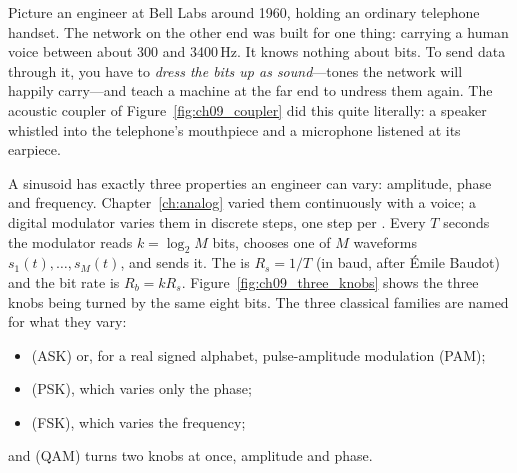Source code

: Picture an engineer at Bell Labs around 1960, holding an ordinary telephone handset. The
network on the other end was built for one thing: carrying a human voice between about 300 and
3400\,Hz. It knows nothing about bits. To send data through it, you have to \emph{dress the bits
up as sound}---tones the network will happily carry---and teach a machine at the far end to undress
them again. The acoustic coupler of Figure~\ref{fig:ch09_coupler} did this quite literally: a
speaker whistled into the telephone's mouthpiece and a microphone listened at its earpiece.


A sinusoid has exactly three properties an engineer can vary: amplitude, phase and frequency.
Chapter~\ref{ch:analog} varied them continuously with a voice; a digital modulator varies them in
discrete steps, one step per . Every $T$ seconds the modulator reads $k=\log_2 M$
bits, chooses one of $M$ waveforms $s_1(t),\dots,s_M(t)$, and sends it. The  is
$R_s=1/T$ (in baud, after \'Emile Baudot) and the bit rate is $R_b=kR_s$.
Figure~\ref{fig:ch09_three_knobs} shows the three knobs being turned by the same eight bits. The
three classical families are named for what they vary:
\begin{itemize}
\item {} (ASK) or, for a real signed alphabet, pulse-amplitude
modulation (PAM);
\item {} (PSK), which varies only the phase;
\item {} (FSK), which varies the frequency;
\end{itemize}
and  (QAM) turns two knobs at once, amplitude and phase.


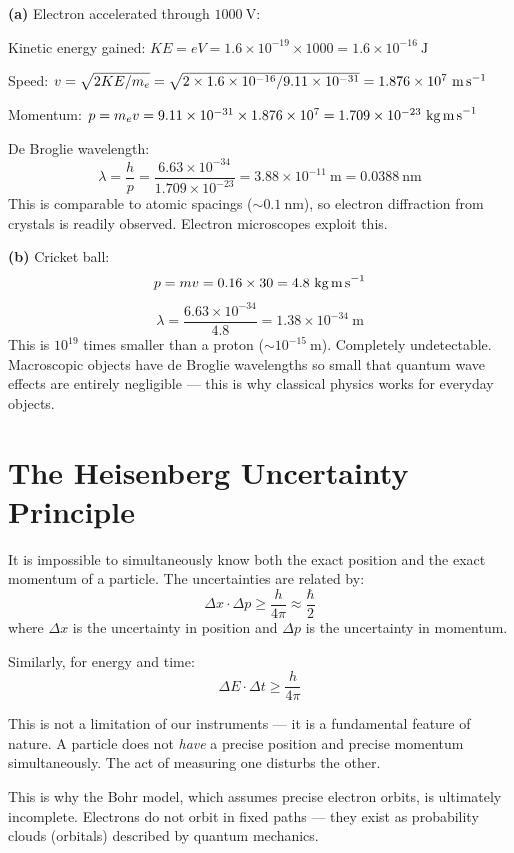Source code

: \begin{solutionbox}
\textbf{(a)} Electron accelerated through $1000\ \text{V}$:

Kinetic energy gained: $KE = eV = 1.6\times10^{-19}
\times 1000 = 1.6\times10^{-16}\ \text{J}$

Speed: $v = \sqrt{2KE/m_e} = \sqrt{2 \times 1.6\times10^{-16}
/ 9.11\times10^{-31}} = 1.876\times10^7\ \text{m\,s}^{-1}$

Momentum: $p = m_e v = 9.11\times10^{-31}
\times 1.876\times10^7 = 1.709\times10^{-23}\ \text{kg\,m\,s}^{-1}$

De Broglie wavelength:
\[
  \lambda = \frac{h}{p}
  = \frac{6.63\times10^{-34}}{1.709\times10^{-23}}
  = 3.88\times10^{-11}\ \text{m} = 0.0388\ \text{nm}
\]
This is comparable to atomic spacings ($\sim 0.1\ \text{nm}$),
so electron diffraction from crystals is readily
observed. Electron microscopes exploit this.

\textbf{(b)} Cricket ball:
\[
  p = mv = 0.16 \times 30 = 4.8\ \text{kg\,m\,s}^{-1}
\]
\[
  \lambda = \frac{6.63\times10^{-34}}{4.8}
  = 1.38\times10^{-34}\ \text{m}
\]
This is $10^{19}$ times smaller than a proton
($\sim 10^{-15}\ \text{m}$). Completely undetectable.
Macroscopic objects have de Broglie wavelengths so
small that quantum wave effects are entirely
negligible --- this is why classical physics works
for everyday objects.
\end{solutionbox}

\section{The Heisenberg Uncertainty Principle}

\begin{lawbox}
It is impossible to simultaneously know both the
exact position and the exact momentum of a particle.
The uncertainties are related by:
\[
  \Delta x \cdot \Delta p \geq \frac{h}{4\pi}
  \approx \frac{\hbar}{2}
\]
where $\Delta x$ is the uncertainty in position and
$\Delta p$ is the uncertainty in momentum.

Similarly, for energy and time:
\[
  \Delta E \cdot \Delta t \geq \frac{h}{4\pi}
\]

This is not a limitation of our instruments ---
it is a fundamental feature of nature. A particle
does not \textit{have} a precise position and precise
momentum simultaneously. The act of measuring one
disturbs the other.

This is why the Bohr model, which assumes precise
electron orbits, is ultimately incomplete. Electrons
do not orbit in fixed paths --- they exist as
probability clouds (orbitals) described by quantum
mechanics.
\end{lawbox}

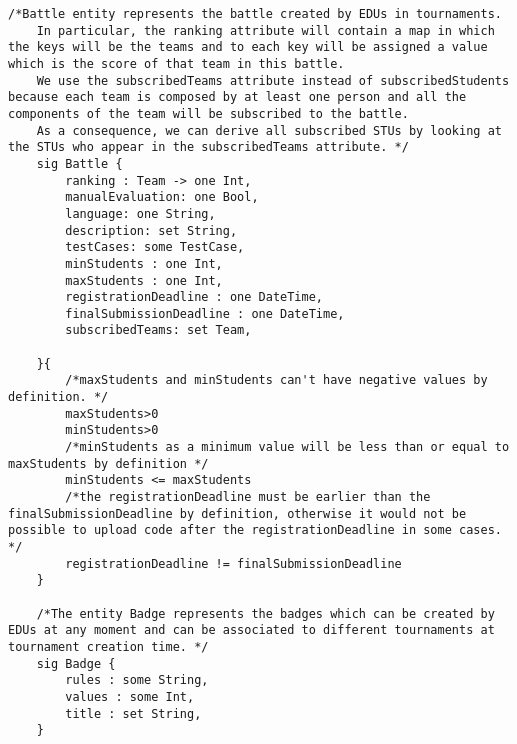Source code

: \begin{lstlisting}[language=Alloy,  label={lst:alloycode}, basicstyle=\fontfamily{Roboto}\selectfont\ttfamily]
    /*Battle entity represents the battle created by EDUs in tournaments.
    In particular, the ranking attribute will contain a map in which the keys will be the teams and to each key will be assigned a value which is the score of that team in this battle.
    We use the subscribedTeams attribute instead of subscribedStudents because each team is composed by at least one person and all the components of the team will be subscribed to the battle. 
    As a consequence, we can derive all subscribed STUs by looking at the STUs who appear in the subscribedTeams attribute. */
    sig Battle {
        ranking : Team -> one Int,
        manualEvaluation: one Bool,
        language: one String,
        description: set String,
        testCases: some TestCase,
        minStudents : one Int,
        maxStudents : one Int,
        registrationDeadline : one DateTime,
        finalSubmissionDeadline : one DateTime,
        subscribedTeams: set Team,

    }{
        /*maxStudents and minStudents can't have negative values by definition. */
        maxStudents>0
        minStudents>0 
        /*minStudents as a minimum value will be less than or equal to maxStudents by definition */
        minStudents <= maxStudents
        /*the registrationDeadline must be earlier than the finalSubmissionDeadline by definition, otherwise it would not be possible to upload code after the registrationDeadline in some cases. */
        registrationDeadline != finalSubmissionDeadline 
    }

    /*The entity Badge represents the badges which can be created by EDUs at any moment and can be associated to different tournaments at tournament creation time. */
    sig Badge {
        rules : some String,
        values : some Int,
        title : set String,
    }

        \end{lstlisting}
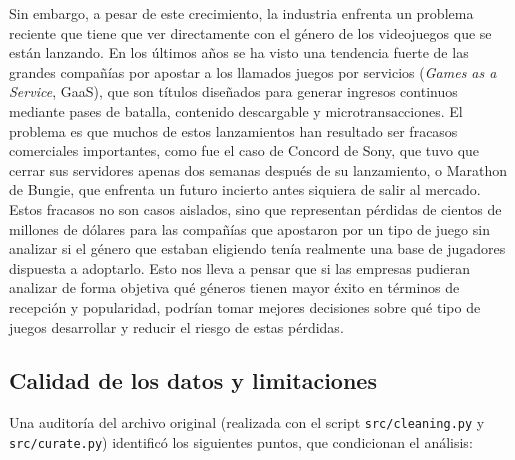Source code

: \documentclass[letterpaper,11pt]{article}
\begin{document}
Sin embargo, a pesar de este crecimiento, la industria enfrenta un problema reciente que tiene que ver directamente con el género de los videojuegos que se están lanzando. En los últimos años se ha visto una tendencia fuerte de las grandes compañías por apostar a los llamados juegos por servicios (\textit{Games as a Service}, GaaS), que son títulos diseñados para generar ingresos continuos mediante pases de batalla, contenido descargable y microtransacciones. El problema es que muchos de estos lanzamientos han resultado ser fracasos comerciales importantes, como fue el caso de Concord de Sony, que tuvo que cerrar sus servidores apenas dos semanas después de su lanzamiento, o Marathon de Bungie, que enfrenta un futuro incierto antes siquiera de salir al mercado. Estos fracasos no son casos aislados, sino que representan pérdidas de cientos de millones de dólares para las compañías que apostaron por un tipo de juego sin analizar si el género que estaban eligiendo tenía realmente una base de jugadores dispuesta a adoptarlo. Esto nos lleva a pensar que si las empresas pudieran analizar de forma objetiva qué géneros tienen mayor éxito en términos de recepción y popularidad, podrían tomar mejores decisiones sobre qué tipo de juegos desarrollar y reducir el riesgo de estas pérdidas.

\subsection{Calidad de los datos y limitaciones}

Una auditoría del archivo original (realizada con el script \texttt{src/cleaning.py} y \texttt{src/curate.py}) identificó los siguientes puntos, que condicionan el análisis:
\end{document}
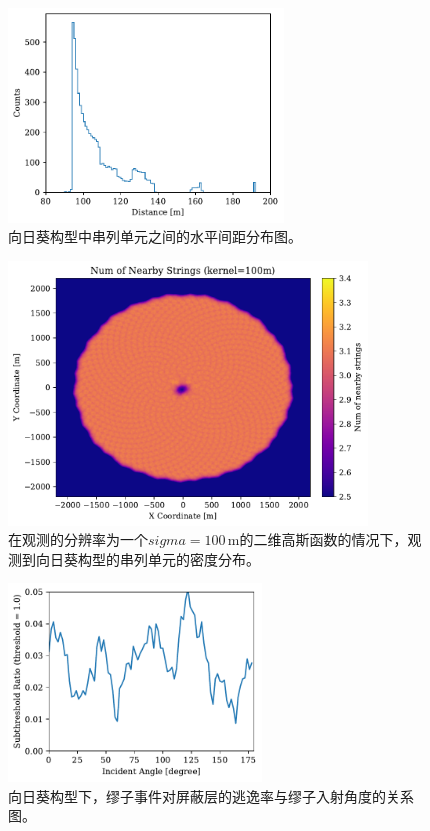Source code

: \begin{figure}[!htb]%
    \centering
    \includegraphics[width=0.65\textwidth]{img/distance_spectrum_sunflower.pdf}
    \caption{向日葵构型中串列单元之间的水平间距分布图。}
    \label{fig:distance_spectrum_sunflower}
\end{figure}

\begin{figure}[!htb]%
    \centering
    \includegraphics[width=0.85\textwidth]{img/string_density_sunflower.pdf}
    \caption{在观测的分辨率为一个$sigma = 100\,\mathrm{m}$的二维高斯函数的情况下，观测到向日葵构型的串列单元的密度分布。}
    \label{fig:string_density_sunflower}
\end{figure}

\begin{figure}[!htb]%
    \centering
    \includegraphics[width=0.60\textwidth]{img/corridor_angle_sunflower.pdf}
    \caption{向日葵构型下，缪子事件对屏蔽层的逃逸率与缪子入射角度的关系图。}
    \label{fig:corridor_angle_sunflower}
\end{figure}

--

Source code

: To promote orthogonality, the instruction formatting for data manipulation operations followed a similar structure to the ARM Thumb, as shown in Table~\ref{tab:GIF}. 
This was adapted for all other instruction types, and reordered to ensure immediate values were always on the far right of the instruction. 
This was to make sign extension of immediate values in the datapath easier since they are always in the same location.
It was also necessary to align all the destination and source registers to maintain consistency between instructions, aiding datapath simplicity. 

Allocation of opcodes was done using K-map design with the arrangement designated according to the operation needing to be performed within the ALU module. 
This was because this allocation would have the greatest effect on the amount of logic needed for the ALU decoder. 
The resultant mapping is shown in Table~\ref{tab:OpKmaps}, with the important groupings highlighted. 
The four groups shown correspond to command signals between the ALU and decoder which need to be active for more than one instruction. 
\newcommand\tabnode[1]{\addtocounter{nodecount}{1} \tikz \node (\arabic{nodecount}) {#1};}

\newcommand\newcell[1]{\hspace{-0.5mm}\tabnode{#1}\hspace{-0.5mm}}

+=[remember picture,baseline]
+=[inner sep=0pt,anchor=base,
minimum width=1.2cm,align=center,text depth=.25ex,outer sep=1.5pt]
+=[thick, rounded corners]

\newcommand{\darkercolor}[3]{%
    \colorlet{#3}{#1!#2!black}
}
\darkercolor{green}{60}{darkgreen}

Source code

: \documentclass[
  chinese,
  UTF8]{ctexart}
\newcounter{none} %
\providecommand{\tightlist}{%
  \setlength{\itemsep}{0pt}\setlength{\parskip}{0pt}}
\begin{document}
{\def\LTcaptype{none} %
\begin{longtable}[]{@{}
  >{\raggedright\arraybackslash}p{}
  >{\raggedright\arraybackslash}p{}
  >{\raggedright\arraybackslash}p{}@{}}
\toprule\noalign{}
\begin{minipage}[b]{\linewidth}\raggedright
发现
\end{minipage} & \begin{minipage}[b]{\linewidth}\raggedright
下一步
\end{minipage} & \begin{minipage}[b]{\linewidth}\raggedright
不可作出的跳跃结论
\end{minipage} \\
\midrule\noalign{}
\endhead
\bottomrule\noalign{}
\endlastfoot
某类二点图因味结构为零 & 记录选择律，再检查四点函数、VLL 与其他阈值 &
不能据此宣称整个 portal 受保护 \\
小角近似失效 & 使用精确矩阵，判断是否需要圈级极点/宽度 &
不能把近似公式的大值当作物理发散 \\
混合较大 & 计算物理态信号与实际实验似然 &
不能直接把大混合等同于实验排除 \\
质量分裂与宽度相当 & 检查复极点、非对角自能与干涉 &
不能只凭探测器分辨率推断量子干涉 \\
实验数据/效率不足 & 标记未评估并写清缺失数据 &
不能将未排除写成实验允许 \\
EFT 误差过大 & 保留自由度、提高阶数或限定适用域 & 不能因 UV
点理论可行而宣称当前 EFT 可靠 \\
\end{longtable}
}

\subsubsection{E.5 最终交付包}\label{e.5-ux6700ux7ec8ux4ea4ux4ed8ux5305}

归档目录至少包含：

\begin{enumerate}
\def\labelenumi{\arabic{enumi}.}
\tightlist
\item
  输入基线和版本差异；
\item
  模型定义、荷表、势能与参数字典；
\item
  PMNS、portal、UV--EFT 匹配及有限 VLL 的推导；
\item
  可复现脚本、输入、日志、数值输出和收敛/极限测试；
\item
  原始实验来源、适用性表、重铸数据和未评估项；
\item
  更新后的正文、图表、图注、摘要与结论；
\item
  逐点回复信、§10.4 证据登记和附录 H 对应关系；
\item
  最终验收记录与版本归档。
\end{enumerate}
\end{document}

__What the task asks__
Tell how many lines of the data contain "than". Nothing but the number belongs in the reply.

__Finished exercise__
4